## How to complete this task
Your task is to quote the records from their first line through the line containing "thật hổ thẹn.", with nothing added or left out.

(Material for this task begins)

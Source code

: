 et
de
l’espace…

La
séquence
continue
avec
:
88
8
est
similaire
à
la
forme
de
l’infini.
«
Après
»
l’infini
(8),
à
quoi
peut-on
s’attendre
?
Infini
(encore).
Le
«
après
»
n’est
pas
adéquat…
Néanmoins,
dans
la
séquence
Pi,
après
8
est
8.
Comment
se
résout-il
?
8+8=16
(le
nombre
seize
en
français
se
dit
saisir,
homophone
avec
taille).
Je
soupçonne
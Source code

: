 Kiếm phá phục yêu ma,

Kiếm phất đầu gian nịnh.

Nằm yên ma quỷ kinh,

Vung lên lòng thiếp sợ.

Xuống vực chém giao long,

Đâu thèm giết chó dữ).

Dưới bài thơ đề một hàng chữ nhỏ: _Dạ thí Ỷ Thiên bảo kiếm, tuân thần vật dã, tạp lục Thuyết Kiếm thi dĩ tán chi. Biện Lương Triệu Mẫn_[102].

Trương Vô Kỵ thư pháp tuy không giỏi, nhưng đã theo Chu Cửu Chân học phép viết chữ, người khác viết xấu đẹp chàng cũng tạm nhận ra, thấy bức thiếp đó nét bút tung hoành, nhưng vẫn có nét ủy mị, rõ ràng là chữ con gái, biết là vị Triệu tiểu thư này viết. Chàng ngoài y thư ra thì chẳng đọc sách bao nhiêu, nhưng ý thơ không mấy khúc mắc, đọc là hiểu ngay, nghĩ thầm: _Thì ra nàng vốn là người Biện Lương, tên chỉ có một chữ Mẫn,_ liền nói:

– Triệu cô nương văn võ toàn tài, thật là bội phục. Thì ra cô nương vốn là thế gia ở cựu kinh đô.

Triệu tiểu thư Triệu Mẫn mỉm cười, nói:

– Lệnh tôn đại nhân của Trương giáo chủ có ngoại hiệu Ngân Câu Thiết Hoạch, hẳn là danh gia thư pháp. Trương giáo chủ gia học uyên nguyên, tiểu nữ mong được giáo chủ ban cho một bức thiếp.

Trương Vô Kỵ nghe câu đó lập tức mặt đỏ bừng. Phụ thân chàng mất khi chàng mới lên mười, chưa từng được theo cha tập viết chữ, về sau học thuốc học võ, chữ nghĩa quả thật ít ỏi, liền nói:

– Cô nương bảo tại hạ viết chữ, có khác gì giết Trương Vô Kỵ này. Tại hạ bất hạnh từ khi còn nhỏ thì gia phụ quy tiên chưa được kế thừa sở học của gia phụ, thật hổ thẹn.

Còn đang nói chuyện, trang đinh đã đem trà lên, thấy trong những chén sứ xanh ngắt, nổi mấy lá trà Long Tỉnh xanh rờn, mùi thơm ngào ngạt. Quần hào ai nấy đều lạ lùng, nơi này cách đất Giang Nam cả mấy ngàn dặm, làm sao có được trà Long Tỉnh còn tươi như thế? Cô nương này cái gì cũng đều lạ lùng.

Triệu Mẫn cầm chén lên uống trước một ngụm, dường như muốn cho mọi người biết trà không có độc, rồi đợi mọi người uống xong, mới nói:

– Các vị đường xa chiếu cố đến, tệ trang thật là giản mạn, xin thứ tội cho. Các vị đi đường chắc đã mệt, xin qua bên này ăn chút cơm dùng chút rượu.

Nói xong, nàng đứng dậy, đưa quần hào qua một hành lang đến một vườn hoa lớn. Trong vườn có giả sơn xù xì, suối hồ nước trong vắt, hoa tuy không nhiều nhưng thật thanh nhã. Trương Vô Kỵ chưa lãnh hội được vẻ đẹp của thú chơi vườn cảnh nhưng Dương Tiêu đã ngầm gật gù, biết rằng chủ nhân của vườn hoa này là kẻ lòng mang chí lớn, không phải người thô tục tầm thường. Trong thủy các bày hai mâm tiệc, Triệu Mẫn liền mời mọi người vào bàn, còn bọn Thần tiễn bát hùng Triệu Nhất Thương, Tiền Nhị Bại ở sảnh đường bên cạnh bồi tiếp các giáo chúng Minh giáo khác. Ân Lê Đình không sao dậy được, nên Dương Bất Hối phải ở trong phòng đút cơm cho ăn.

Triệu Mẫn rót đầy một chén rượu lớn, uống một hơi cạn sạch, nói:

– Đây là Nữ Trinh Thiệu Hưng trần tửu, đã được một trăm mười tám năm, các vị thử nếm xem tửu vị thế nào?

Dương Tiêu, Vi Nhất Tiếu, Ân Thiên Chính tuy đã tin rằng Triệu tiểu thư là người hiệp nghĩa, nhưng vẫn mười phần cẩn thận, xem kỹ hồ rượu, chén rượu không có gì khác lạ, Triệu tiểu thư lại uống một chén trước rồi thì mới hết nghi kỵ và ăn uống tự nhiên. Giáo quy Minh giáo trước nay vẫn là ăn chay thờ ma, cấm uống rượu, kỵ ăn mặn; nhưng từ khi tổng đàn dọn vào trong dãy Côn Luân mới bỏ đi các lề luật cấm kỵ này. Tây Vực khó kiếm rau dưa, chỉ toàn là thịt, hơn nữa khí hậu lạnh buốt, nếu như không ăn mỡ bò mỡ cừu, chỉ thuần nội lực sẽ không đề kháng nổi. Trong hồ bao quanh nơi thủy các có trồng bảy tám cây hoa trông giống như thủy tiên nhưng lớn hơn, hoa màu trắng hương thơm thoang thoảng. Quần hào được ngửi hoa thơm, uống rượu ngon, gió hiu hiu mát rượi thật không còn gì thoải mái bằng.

(Material for this task ends)

## Task result
Source code

: et
de
l’espace…

La
séquence
continue
avec
:
88
8
est
similaire
à
la
forme
de
l’infini.
«
Après
»
l’infini
(8),
à
quoi
peut-on
s’attendre
?
Infini
(encore).
Le
«
après
»
n’est
pas
adéquat…
Néanmoins,
dans
la
séquence
Pi,
après
8
est
8.
Comment
se
résout-il
?
8+8=16
(le
nombre
seize
en
français
se
dit
saisir,
homophone
avec
taille).
Je
soupçonne
Source code

: Kiếm phá phục yêu ma,

Kiếm phất đầu gian nịnh.

Nằm yên ma quỷ kinh,

Vung lên lòng thiếp sợ.

Xuống vực chém giao long,

Đâu thèm giết chó dữ).

Dưới bài thơ đề một hàng chữ nhỏ: _Dạ thí Ỷ Thiên bảo kiếm, tuân thần vật dã, tạp lục Thuyết Kiếm thi dĩ tán chi. Biện Lương Triệu Mẫn_[102].

Trương Vô Kỵ thư pháp tuy không giỏi, nhưng đã theo Chu Cửu Chân học phép viết chữ, người khác viết xấu đẹp chàng cũng tạm nhận ra, thấy bức thiếp đó nét bút tung hoành, nhưng vẫn có nét ủy mị, rõ ràng là chữ con gái, biết là vị Triệu tiểu thư này viết. Chàng ngoài y thư ra thì chẳng đọc sách bao nhiêu, nhưng ý thơ không mấy khúc mắc, đọc là hiểu ngay, nghĩ thầm: _Thì ra nàng vốn là người Biện Lương, tên chỉ có một chữ Mẫn,_ liền nói:

– Triệu cô nương văn võ toàn tài, thật là bội phục. Thì ra cô nương vốn là thế gia ở cựu kinh đô.

Triệu tiểu thư Triệu Mẫn mỉm cười, nói:

– Lệnh tôn đại nhân của Trương giáo chủ có ngoại hiệu Ngân Câu Thiết Hoạch, hẳn là danh gia thư pháp. Trương giáo chủ gia học uyên nguyên, tiểu nữ mong được giáo chủ ban cho một bức thiếp.

Trương Vô Kỵ nghe câu đó lập tức mặt đỏ bừng. Phụ thân chàng mất khi chàng mới lên mười, chưa từng được theo cha tập viết chữ, về sau học thuốc học võ, chữ nghĩa quả thật ít ỏi, liền nói:

– Cô nương bảo tại hạ viết chữ, có khác gì giết Trương Vô Kỵ này. Tại hạ bất hạnh từ khi còn nhỏ thì gia phụ quy tiên chưa được kế thừa sở học của gia phụ, thật hổ thẹn.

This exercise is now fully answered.